• _Activity_
Go through the entries below and tally the lines containing the string "abil"; report only the tally.
==== Source material
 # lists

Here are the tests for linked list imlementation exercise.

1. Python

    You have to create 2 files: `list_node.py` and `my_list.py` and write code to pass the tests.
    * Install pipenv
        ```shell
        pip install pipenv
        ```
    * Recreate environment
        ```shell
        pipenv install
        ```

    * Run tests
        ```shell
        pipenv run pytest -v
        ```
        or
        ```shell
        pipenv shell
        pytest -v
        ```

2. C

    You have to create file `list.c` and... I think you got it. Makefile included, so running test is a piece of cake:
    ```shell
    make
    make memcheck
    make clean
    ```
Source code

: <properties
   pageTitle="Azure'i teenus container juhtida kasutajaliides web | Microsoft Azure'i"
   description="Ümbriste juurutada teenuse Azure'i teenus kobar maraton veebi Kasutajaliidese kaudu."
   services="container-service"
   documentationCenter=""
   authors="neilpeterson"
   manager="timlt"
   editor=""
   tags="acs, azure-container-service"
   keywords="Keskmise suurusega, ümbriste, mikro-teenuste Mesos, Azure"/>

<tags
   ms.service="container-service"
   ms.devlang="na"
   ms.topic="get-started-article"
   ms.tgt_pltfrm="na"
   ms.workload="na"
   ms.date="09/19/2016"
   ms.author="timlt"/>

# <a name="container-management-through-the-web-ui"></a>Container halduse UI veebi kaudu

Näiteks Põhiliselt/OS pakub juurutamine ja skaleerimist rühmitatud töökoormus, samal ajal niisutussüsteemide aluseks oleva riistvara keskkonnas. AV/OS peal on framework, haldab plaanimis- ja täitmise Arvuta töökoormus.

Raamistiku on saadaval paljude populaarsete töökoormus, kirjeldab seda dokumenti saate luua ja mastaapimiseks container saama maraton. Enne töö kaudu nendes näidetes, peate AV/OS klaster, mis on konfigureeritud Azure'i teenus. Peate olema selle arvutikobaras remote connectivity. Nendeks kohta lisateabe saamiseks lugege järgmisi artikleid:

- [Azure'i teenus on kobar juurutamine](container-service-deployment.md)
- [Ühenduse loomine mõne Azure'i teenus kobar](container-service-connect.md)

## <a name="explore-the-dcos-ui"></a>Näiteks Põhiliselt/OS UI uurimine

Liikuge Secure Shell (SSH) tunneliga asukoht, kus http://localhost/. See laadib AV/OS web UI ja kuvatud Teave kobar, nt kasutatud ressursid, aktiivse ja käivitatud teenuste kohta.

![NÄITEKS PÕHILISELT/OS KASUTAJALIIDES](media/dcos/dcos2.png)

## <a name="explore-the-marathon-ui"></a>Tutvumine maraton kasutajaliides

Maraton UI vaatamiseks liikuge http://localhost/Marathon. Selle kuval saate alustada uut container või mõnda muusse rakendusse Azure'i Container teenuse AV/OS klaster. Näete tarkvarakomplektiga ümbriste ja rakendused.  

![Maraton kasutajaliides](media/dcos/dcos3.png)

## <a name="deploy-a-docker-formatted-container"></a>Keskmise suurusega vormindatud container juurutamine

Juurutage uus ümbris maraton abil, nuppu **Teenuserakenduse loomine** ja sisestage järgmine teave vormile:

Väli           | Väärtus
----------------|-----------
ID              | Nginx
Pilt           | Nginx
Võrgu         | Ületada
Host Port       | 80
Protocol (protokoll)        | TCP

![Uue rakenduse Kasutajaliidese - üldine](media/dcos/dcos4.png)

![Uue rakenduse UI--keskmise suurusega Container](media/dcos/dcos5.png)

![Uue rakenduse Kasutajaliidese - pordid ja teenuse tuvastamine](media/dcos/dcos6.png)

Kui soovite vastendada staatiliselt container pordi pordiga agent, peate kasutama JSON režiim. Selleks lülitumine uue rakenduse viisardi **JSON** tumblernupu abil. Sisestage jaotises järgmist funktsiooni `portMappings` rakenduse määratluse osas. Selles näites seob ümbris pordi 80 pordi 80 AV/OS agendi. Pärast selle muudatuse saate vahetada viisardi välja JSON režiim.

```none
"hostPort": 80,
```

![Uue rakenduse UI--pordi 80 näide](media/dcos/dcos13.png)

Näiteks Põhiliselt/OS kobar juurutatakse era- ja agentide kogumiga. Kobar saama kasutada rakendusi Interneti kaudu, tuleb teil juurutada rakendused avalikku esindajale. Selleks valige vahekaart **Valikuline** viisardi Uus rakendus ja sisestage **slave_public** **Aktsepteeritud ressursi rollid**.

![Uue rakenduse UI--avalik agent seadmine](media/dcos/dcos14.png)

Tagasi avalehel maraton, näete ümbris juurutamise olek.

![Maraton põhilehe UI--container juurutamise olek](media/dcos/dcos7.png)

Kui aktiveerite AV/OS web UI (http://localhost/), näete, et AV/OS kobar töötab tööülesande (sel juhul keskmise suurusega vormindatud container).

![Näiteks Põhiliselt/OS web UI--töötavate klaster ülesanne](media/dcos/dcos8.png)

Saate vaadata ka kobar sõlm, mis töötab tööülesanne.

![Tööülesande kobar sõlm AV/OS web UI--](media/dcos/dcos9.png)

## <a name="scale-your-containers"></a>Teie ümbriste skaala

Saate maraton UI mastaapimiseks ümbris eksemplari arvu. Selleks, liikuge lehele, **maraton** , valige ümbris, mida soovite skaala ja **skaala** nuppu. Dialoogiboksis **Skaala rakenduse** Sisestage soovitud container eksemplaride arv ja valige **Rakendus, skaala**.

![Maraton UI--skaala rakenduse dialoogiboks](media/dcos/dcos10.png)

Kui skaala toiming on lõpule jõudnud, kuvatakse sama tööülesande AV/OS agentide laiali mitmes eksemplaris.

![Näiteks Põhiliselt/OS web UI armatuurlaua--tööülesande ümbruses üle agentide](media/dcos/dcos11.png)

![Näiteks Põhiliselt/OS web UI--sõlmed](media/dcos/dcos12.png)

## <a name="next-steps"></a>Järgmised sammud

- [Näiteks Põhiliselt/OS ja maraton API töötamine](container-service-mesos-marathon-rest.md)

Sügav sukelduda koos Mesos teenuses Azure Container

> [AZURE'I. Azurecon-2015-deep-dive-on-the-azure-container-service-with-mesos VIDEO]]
========
• _Response area_
2